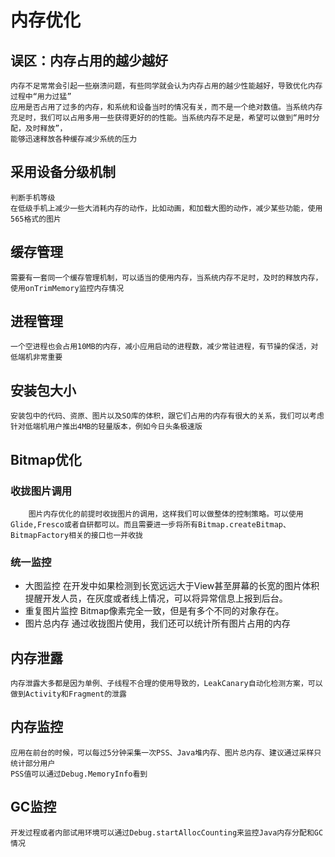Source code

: # 内存优化
## 误区：内存占用的越少越好
    内存不足常常会引起一些崩溃问题，有些同学就会认为内存占用的越少性能越好，导致优化内存过程中“用力过猛”
    应用是否占用了过多的内存，和系统和设备当时的情况有关，而不是一个绝对数值。当系统内存充足时，我们可以占用多用一些获得更好的的性能。当系统内存不足是，希望可以做到“用时分配，及时释放”，
    能够迅速释放各种缓存减少系统的压力
## 采用设备分级机制
    判断手机等级
    在低级手机上减少一些大消耗内存的动作，比如动画，和加载大图的动作，减少某些功能，使用565格式的图片
## 缓存管理
    需要有一套同一个缓存管理机制，可以适当的使用内存，当系统内存不足时，及时的释放内存，使用onTrimMemory监控内存情况
## 进程管理
    一个空进程也会占用10MB的内存，减小应用启动的进程数，减少常驻进程，有节操的保活，对低端机非常重要
##  安装包大小
    安装包中的代码、资原、图片以及SO库的体积，跟它们占用的内存有很大的关系，我们可以考虑针对低端机用户推出4MB的轻量版本，例如今日头条极速版
## Bitmap优化
### 收拢图片调用
        图片内存优化的前提时收拢图片的调用，这样我们可以做整体的控制策略。可以使用Glide,Fresco或者自研都可以。而且需要进一步将所有Bitmap.createBitmap、BitmapFactory相关的接口也一并收拢
### 统一监控
* 大图监控
    在开发中如果检测到长宽远远大于View甚至屏幕的长宽的图片体积提醒开发人员，在灰度或者线上情况，可以将异常信息上报到后台。
* 重复图片监控
    Bitmap像素完全一致，但是有多个不同的对象存在。
* 图片总内存
    通过收拢图片使用，我们还可以统计所有图片占用的内存
## 内存泄露
    内存泄露大多都是因为单例、子线程不合理的使用导致的，LeakCanary自动化检测方案，可以做到Activity和Fragment的泄露
## 内存监控
    应用在前台的时候，可以每过5分钟采集一次PSS、Java堆内存、图片总内存、建议通过采样只统计部分用户
    PSS值可以通过Debug.MemoryInfo看到
## GC监控   
    开发过程或者内部试用环境可以通过Debug.startAllocCounting来监控Java内存分配和GC情况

============

WHAT NEEDS TO BE DONE:
Quote verbatim the line containing "需要有一套同一个缓存管理机制" and every line after it through the end of the records above.

EXERCISE RESPONSE:
    需要有一套同一个缓存管理机制，可以适当的使用内存，当系统内存不足时，及时的释放内存，使用onTrimMemory监控内存情况
## 进程管理
    一个空进程也会占用10MB的内存，减小应用启动的进程数，减少常驻进程，有节操的保活，对低端机非常重要
##  安装包大小
    安装包中的代码、资原、图片以及SO库的体积，跟它们占用的内存有很大的关系，我们可以考虑针对低端机用户推出4MB的轻量版本，例如今日头条极速版
## Bitmap优化
### 收拢图片调用
        图片内存优化的前提时收拢图片的调用，这样我们可以做整体的控制策略。可以使用Glide,Fresco或者自研都可以。而且需要进一步将所有Bitmap.createBitmap、BitmapFactory相关的接口也一并收拢
### 统一监控
* 大图监控
    在开发中如果检测到长宽远远大于View甚至屏幕的长宽的图片体积提醒开发人员，在灰度或者线上情况，可以将异常信息上报到后台。
* 重复图片监控
    Bitmap像素完全一致，但是有多个不同的对象存在。
* 图片总内存
    通过收拢图片使用，我们还可以统计所有图片占用的内存
## 内存泄露
    内存泄露大多都是因为单例、子线程不合理的使用导致的，LeakCanary自动化检测方案，可以做到Activity和Fragment的泄露
## 内存监控
    应用在前台的时候，可以每过5分钟采集一次PSS、Java堆内存、图片总内存、建议通过采样只统计部分用户
    PSS值可以通过Debug.MemoryInfo看到
## GC监控   
    开发过程或者内部试用环境可以通过Debug.startAllocCounting来监控Java内存分配和GC情况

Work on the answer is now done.